Preferably each proximity network uses different predefined criteria to determine the similarity between nodes. Where the items are books, the proximity networks generated at step 702 may include one or more of a content proximity network, a rating proximity network and an author proximity network.
As described above, a content proximity network determines the similarity of two books based on the content of the two books. For example, a content proximity network may determine the similarity of two books based on the number of words the two books have in common. A rating proximity network determines the similarity of two books based on ratings of the books. For example, a rating proximity may determine that two books are more similar if two users have rated the two books the same and less similar if two users have rated the two books differently. An author proximity network determines the similarity of two authors based on the rating of the authors and/or books by the authors.
At step 704, data identifying an item is received. In some cases, the data may also include information identifying a particular user. As described above, this data is typically provided by a service module, such as service module 102, which is configured to provide item services, such as book services, to a plurality of users.
At step 706, a list of recommended items is generated by selecting a plurality of items similar to the identified item using the one or more proximity networks. This may comprise selecting the nodes from the generated proximity network(s) that are connected to the node representing the identified item by a link and have a distance below a predetermined threshold. Where similar items are selected from a plurality of proximity networks the number of items selected from a particular proximity network may be based on a proportion value assigned to that particular proximity network. At step 708, the characteristics of each recommended item are compared to preferences of the identified user. The comparison may comprise comparing criteria characterizing each recommended item to corresponding criteria characterizing the preferences of the identified user. The comparison may involve determining a proximity value for each valid criterion characterizing the preferences of the user. Each proximity value represents the similarity between the valid criterion and the corresponding criterion characterizing the recommended item. Each proximity value may then be summed to generate a distance value for the book. The distance value represents the similarity between the recommended items and the preferences of the user. In some cases each proximity value is multiplied by a weighting factor prior to summing.

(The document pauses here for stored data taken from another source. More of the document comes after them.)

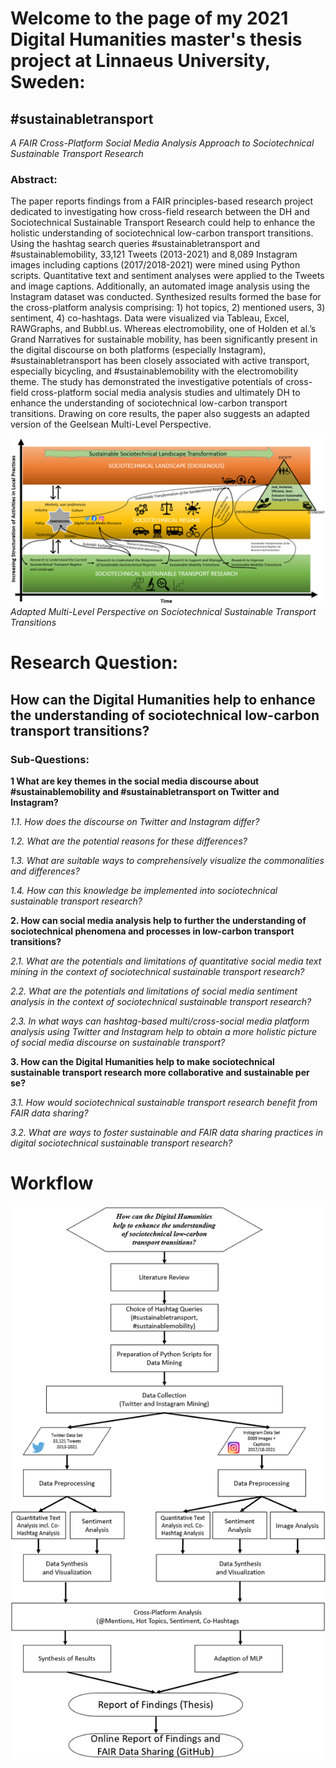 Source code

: # Welcome to the page of my 2021 Digital Humanities master's thesis project at Linnaeus University, Sweden:

## #sustainabletransport
_A FAIR Cross-Platform Social Media Analysis Approach to Sociotechnical Sustainable Transport Research_




### Abstract:

The paper reports findings from a FAIR principles-based research project dedicated to investigating 
how cross-field research between the DH and Sociotechnical Sustainable Transport Research could help 
to enhance the holistic understanding of sociotechnical low-carbon transport transitions. 
Using the hashtag search queries #sustainabletransport and #sustainablemobility, 33,121 Tweets (2013-2021) 
and 8,089 Instagram images including captions (2017/2018-2021) were mined using Python scripts. 
Quantitative text and sentiment analyses were applied to the Tweets and image captions. 
Additionally, an automated image analysis using the Instagram dataset was conducted. 
Synthesized results formed the base for the cross-platform analysis comprising: 1) hot topics, 
2) mentioned users, 3) sentiment, 4) co-hashtags. Data were visualized via Tableau, Excel, RAWGraphs, and Bubbl.us. 
Whereas electromobility, one of Holden et al.’s Grand Narratives for sustainable mobility, has been 
significantly present in the digital discourse on both platforms (especially Instagram), #sustainabletransport 
has been closely associated with active transport, especially bicycling, and #sustainablemobility with 
the electromobility theme. The study has demonstrated the investigative potentials of cross-field 
cross-platform social media analysis studies and ultimately DH to enhance the understanding of 
sociotechnical low-carbon transport transitions. Drawing on core results, the paper also suggests 
an adapted version of the Geelsean Multi-Level Perspective.  

![Image](https://github.com/michaelstiebe/-fairsustainabletransport/blob/main/2021-05-28_02h25_08.png?raw=true)
_Adapted Multi-Level Perspective on Sociotechnical Sustainable Transport Transitions_

# Research Question: 
## How can the Digital Humanities help to enhance the understanding of sociotechnical low-carbon transport transitions?
### Sub-Questions:
**1	What are key themes in the social media discourse about #sustainablemobility and #sustainabletransport on Twitter and Instagram?**

_1.1.  How does the discourse on Twitter and Instagram differ?_

_1.2.  What are the potential reasons for these differences?_

_1.3.  What are suitable ways to comprehensively visualize the commonalities and differences?_

_1.4.  How can this knowledge be implemented into sociotechnical sustainable transport research?_


**2.	How can social media analysis help to further the understanding of sociotechnical phenomena and processes in low-carbon transport transitions?**

_2.1. What are the potentials and limitations of quantitative social media text mining in the context of sociotechnical sustainable transport research?_

_2.2. What are the potentials and limitations of social media sentiment analysis in the context of sociotechnical sustainable transport research?_

_2.3. In what ways can hashtag-based multi/cross-social media platform analysis using Twitter and Instagram help to obtain a more holistic picture of social media discourse on sustainable transport?_

**3.	How can the Digital Humanities help to make sociotechnical sustainable transport research more collaborative and sustainable per se?**

_3.1. How would sociotechnical sustainable transport research benefit from FAIR data sharing?_

_3.2. What are ways to foster sustainable and FAIR data sharing practices in digital sociotechnical sustainable transport research?_





# Workflow
![Image](https://github.com/michaelstiebe/-fairsustainabletransport/blob/main/2021-05-27_22h29_50.png?raw=True)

As described above, where the items are books the criteria may include, but is not limited to, genre, size, style signature, part of a series, time period, gender, age, price, language and user home location.
At step 710, the recommended items are ordered or ranked based on the comparison to place the items that are most likely to appeal to the identifier user at the top of the list. For example, where a distance value is calculated for each recommended book and the smaller the distance the more similar the books, then the books may be ordered in reverse order according to the distance values.
At step 712, a service profile is selected from a plurality of predefined service profiles to provide the best list of recommended items for the specific service that provided the data in step 706. Each service profile assigns a proportion value to each proximity network. As described in reference to Figure 1, selecting the appropriate service profile may comprise testing each of the predefined service profiles with a plurality of users and selecting the service profile with the best test performance. Testing may be performed in an intrusive or non-intrusive manner.
At step 714, a weighting factor profile is selected from a plurality of predefined weighting factor profiles to provide the best list of recommended items for the identified user. Each weighting factor profile assigns a weighting factor to each criterion. As described in reference to Figure 1, selecting the appropriate weighting factor profile may comprise testing each weighting factor profile and selecting the weighting factor profile with the best test performance. Testing may be performed in an intrusive or non-intrusive manner. It will be evident to a person of skill in the art that the steps of method 700 may be performed in another order and not all the steps must be performed.

Claims

Claims
1. A computer-implemented method to generate a list of recommended items from a plurality of items, the method comprising: generating a proximity network, the proximity network defining relationships between similar items of the plurality of items, wherein the similarity of two items is based on predefined criteria; receiving data identifying an item of the plurality of items; and generating the list of recommended items by selecting a plurality of items similar to the identified item using the proximity network.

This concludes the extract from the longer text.